Doubt, Belief, Faith and Trust | Sitting Quietly, Doing Nothing

…And your readiness means that doubt should simply disappear from the mind. It should not be suppressed, you should not try to defeat it, because defeated it will remain in you; suppressed, it will remain part of your unconscious and it will go on affecting you. Don’t fight your doubting mind, don’t suppress it. Rather, on the contrary, you simply bring more and more energy into trust. You simply be indifferent to your doubting mind, nothing else can be done.
Indifference is the key: you simply be indifferent. It is there – accept it. Bring your energies more and more towards trust and love – because it is the same energy which becomes doubt; it is the same energy which becomes trust. Remain indifferent to doubt. The moment you are indifferent your cooperation is broken, you are not feeding it – because it is through attention that anything is fed. If you pay attention to your doubt, even if you are against it, paying attention to it is dangerous because the very attention is the food; that is your cooperation. One has just to be indifferent, neither for nor against: don’t be for doubt, don’t be against doubt.
So now you will have to understand three words.
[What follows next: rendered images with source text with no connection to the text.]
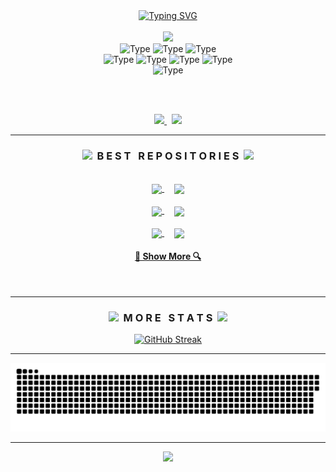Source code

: <div align=center>
  <a href="https://git.io/typing-svg"><img src="http://readme-typing-svg.herokuapp.com?font=Fira+Code&duration=4000&pause=1000&color=FFFFFF&center=true&width=520&lines=Hey+there!+My+name+is+Andorka+Dominik;I'm+a+Web+Developer;I'm+a+Syntax+Error+Enthusiast" alt="Typing SVG" /></a>
</div>

<br />

<div align=center>
  <a href="https://github.com/AndorkaDominik/">
    <img src="https://github-readme-stats.vercel.app/api?username=AndorkaDominik&show_icons=true&icon_color=FFFFFF&theme=dark&bg_color=FFFFFF00&hide_title=true&hide_border=true&hide=prs,stars&include_all_commits=true" />
  </a>
</div>

<div align="center">
  <img alt="Type" src="https://img.shields.io/badge/javascript-000000?style=for-the-badge&color=FFFFFF" />
  <img alt="Type" src="https://img.shields.io/badge/react-000000?style=for-the-badge&color=FFFFFF" />
  <img alt="Type" src="https://img.shields.io/badge/next.js-000000?style=for-the-badge&color=FFFFFF" />
  <br/>
  <img alt="Type" src="https://img.shields.io/badge/java-000000?style=for-the-badge&color=FFFFFF" />
  <img alt="Type" src="https://img.shields.io/badge/c++-000000?style=for-the-badge&color=FFFFFF" />
  <img alt="Type" src="https://img.shields.io/badge/c-000000?style=for-the-badge&color=FFFFFF" />
  <img alt="Type" src="https://img.shields.io/badge/python-000000?style=for-the-badge&color=FFFFFF" />
  <br/>
  <img alt="Type" src="https://img.shields.io/badge/react_native-000000?style=for-the-badge&color=FFFFFF" />
</div>

<br><br>

<div align="center">
  <a href="https://www.linkedin.com/in/dominik-andorka-86820427b">
    <img src="https://img.shields.io/badge/LinkedIn%20-%0A66C2.svg?&style=for-the-badge&logo=LinkedIn&logoColor=000000&color=FFFFFF" target="_blank"/>
  </a>
  &nbsp;
  <a href="https://www.andorkavk.hu">
    <img src="https://img.shields.io/badge/Latest_Project%20-%FFFFFF.svg?&style=for-the-badge&logo=Vercel&logoColor=000000&color=FFFFFF" target="_blank"/>
  </a>
</div>

<hr>

<h3 align="center"><img src="https://slackmojis.com/emojis/59967-duck_dance/download" width="30"/>&nbsp;&nbsp;B E S T &nbsp; R E P O S I T O R I E S&nbsp;&nbsp;<img src="https://slackmojis.com/emojis/59967-duck_dance/download" width="30"/></h3>

<br> 

<div width="100%" align="center">
  <a align="center" href="https://github.com/AndorkaDominik/CryptoTracker" title="CryptoTracker">
    <img align="center" height="115" src="https://github-readme-stats-git-masterrstaa-rickstaa.vercel.app/api/pin/?username=AndorkaDominik&repo=CryptoTracker&theme=dark&icon_color=FFFFFF&border_color=FFFFFF&bg_color=FFFFFF00&border_radius=10">
  </a>
  &nbsp;&nbsp;&nbsp;
   <a align="center" href="https://github.com/AndorkaDominik/Quiz" title="Quiz">
    <img align="center" height="115" src="https://github-readme-stats-git-masterrstaa-rickstaa.vercel.app/api/pin/?username=AndorkaDominik&repo=Quiz&theme=dark&icon_color=FFFFFF&border_color=FFFFFF&bg_color=FFFFFF00&border_radius=10">
  </a>
  
</div>

<br> 

<div width="100%" align="center">
  <a align="center" href="https://github.com/AndorkaDominik/StudentScoreboard" title="StudentScoreboard">
    <img align="center" height="115" src="https://github-readme-stats-git-masterrstaa-rickstaa.vercel.app/api/pin/?username=AndorkaDominik&repo=StudentScoreboard&theme=dark&icon_color=FFFFFF&border_color=FFFFFF&bg_color=FFFFFF00&border_radius=10">
  </a>
  &nbsp;&nbsp;&nbsp;
  <a align="center" href="https://github.com/AndorkaDominik/Tic-Tac-Toe" title="Tic-Tac-Toe">
    <img align="center" height="115" src="https://github-readme-stats-git-masterrstaa-rickstaa.vercel.app/api/pin/?username=AndorkaDominik&repo=Tic-Tac-Toe&theme=dark&icon_color=FFFFFF&border_color=FFFFFF&bg_color=FFFFFF00&border_radius=10">
  </a>  
</div>

<br />

<div width="100%" align="center">
 <a align="center" href="https://github.com/AndorkaDominik/Weather-App" title="Weather-App">
    <img align="center" height="115" src="https://github-readme-stats-git-masterrstaa-rickstaa.vercel.app/api/pin/?username=AndorkaDominik&repo=Weather-App&theme=dark&icon_color=FFFFFF&border_color=FFFFFF&bg_color=FFFFFF00&border_radius=10">
  </a>
  &nbsp;&nbsp;&nbsp;
   <a align="center" href="https://github.com/AndorkaDominik/Quiz-App" title="Quiz-App">
    <img align="center" height="115" src="https://github-readme-stats-git-masterrstaa-rickstaa.vercel.app/api/pin/?username=AndorkaDominik&repo=Quiz-App&theme=dark&icon_color=FFFFFF&border_color=FFFFFF&bg_color=FFFFFF00&border_radius=10">
   </a>
</div>

<h4 align="center">
  <a href="https://github.com/AndorkaDominik?tab=repositories" title="Show Repositories">🔎 Show More 🔍</a>
</h4>

<br/>

<hr />
<h3 align="center"><img src="https://emojis.slackmojis.com/emojis/images/1712916265/92029/pedro.gif?1712916265" width="30"/>&nbsp;&nbsp;M O R E &nbsp; S T A T S&nbsp;&nbsp;<img src="https://emojis.slackmojis.com/emojis/images/1712916265/92029/pedro.gif?1712916265" width="30"/></h3>

<div align="center">
 <a href="https://git.io/streak-stats"><img src="https://github-readme-streak-stats-one-pi.vercel.app?user=AndorkaDominik&theme=highcontrast&hide_border=true&background=transparent" alt="GitHub Streak" /></a>
</div>

<hr />
<div align="center">
  
  ![Cool looking snake](./github-snake.svg)

</div>

<hr />

<div align="center">

<img src="https://emojis.slackmojis.com/emojis/images/1721793844/95229/nookoutq.gif?1721793844" width="50%" />

</div>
One word is ”doubt,” another word is ”belief,” the third word is ”trust” or ”faith”. Doubt is a negative attitude towards anything. Whatsoever is said, first you look at it negatively. You are ` against it, and you will find reasons, rationalizations how to support your ”againstness.” Then there is the mind of belief. It is just like the mind of doubt only standing upside down; there is not much difference. This mind looks at things positively and tries to find reasons, rationalizations how to support it, how to be for it. The mind who doubts suppresses belief; the mind who believes suppresses doubt – but they both are of the same stuff; the quality is not different.
Then there is a third mind whose doubting has simply disappeared – and when doubt disappears, belief also disappears. Faith is not belief, it is love. Faith is not belief because it is not half, it is total. Faith is not belief because there is no doubt in it, so how can you believe? Faith is not a rationalization at all: neither for nor against, neither this nor that. Faith is a trusting, a deep trusting, a love. You don’t find any rationalizations for it, it simply is so. So what to do?
Don’t create belief against faith. Just be indifferent to belief and doubt both, and bring your energies towards more and more love; love more, love unconditionally. Not only love me, because that is not possible: if you love, you simply love more. If you love, you simply exist in a more loving way – not only towards the master, but towards everything that exists around you: towards the trees and the stones, and the sky and the earth. You, your being, your very quality of being, becomes a love phenomenon. Then trust arises.